• **Problem to solve**: Pull out every line from the listing that has the word "Therapy".

======

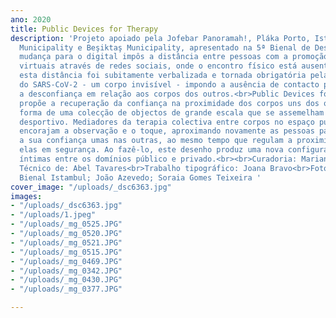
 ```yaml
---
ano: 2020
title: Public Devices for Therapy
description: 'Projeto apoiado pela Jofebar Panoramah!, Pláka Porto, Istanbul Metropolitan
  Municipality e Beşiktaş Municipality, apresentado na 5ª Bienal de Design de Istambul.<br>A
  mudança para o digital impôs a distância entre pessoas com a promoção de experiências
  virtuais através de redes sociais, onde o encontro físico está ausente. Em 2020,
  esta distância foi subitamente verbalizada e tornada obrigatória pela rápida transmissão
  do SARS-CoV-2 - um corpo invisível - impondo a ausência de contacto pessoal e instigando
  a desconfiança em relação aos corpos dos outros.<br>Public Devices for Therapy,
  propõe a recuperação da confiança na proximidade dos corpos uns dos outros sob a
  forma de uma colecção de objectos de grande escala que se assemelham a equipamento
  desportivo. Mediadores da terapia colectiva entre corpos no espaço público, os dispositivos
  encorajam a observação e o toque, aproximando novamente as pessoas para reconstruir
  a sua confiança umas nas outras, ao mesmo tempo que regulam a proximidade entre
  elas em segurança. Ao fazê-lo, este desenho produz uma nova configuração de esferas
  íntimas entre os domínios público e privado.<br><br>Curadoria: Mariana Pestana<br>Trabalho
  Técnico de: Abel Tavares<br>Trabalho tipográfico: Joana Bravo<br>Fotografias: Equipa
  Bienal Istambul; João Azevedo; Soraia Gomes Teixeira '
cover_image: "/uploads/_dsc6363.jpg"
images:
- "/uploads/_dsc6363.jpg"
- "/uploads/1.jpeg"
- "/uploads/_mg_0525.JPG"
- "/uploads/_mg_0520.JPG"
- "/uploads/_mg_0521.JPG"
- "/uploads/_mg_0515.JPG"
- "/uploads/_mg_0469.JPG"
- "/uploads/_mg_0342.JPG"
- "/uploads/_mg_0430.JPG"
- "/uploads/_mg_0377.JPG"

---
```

======

• **Expected answer**:
title: Public Devices for Therapy
  a desconfiança em relação aos corpos dos outros.<br>Public Devices for Therapy,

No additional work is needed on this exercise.